Biotechnik. Die Entwicklung von Fleisch, das nicht aus Schlachthäusern kommt, sondern aus Labors, ist so weit voran geschritten, dass die USBehörde FDA einen Workshop über den Namen des Produkts abgehalten hat: Die Bandbreite reichte von „cultured tissue“
„In 50 Jahren werden wir von dem Aberwitz abgekommen sein, ganze Hühner heranwachsen zu lassen, um dann ihre Brüste oder Flügel zu essen“, prognostizierte Winston Churchill in den 1930er-Jahren: „Wir werden die Teile selbst in einem passenden Medium wachsen lassen.“Der Prophet lag gar nicht schlecht, in den 90er-Jahren versuchte sich die Nasa an der Produktion von Fleisch aus der Retorte, weit kam sie nicht; 2001 tischten US-Forscher dann eine Premiere auf, die nur berochen werden durfte: Fischstäbchen aus laborvermehrten Zellen von Goldfischen, ein Journalist griff trotz Verbot mit der Pinzette trotzdem zu, es mundete ihm nicht.
Zum Beschleunigen schrieb die Tierschutzorganisation Peta 2008 eine Million Dollar für den aus, der bis 2012 als erster synthetisches Huhn in die Supermärkte bringt.
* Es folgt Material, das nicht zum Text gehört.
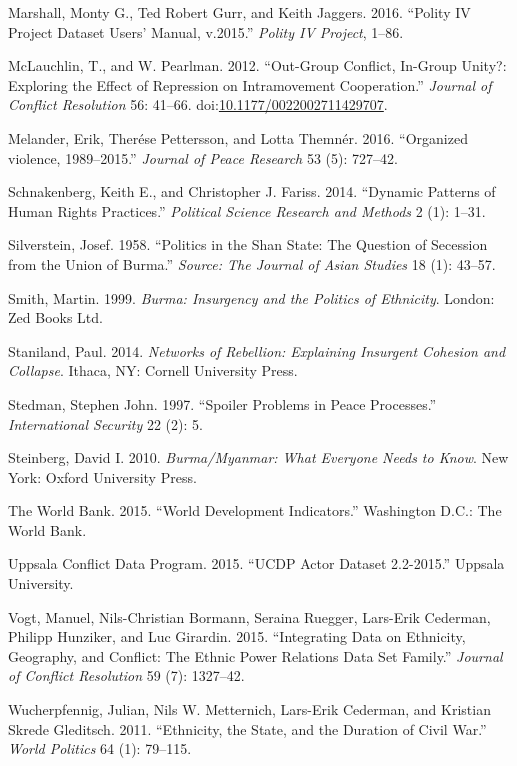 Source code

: \documentclass[12pt,]{book}
\theoremstyle{definition}
\theoremstyle{definition}
\theoremstyle{remark}
\begin{document}
\hypertarget{ref-Marshall2016}{}
Marshall, Monty G., Ted Robert Gurr, and Keith Jaggers. 2016. ``Polity
IV Project Dataset Users' Manual, v.2015.'' \emph{Polity IV Project},
1--86.

\hypertarget{ref-McLauchlin2012}{}
McLauchlin, T., and W. Pearlman. 2012. ``Out-Group Conflict, In-Group
Unity?: Exploring the Effect of Repression on Intramovement
Cooperation.'' \emph{Journal of Conflict Resolution} 56: 41--66.
doi:\href{https://doi.org/10.1177/0022002711429707}{10.1177/0022002711429707}.

\hypertarget{ref-Melander2016}{}
Melander, Erik, Therése Pettersson, and Lotta Themnér. 2016. ``Organized
violence, 1989--2015.'' \emph{Journal of Peace Research} 53 (5):
727--42.

\hypertarget{ref-Schnakenberg2014}{}
Schnakenberg, Keith E., and Christopher J. Fariss. 2014. ``Dynamic
Patterns of Human Rights Practices.'' \emph{Political Science Research
and Methods} 2 (1): 1--31.

\hypertarget{ref-Silverstein1958}{}
Silverstein, Josef. 1958. ``Politics in the Shan State: The Question of
Secession from the Union of Burma.'' \emph{Source: The Journal of Asian
Studies} 18 (1): 43--57.

\hypertarget{ref-Smith1999}{}
Smith, Martin. 1999. \emph{Burma: Insurgency and the Politics of
Ethnicity}. London: Zed Books Ltd.

\hypertarget{ref-Staniland2014}{}
Staniland, Paul. 2014. \emph{Networks of Rebellion: Explaining Insurgent
Cohesion and Collapse}. Ithaca, NY: Cornell University Press.

\hypertarget{ref-Stedman1997}{}
Stedman, Stephen John. 1997. ``Spoiler Problems in Peace Processes.''
\emph{International Security} 22 (2): 5.

\hypertarget{ref-Steinberg2010}{}
Steinberg, David I. 2010. \emph{Burma/Myanmar: What Everyone Needs to
Know}. New York: Oxford University Press.

\hypertarget{ref-WorldBank2015}{}
The World Bank. 2015. ``World Development Indicators.'' Washington D.C.:
The World Bank.

\hypertarget{ref-ucdpactor}{}
Uppsala Conflict Data Program. 2015. ``UCDP Actor Dataset 2.2-2015.''
Uppsala University.

\hypertarget{ref-Vogt2015}{}
Vogt, Manuel, Nils-Christian Bormann, Seraina Ruegger, Lars-Erik
Cederman, Philipp Hunziker, and Luc Girardin. 2015. ``Integrating Data
on Ethnicity, Geography, and Conflict: The Ethnic Power Relations Data
Set Family.'' \emph{Journal of Conflict Resolution} 59 (7): 1327--42.

\hypertarget{ref-Wucherpfennig2011}{}
Wucherpfennig, Julian, Nils W. Metternich, Lars-Erik Cederman, and
Kristian Skrede Gleditsch. 2011. ``Ethnicity, the State, and the
Duration of Civil War.'' \emph{World Politics} 64 (1): 79--115.
\end{document}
Das Preisgeld wurde nicht abgeholt, inzwischen sind aber in den USA Start-Ups mit ihren Entwicklungen so weit, dass die Regulierungsbehörden sich vorbereiten: Da arbeitet etwa Finless Foods („Real fish without fishing or farming“) an Thunfisch, Memphis Meats („Better meat, better world“) setzt auf Geflügel, und Just, das die Speisetafeln schon um Ei bereichert hat, das absolut nichts von natürlichem Ei enthält, will Würstel und Burger offerieren, ab Jahresende.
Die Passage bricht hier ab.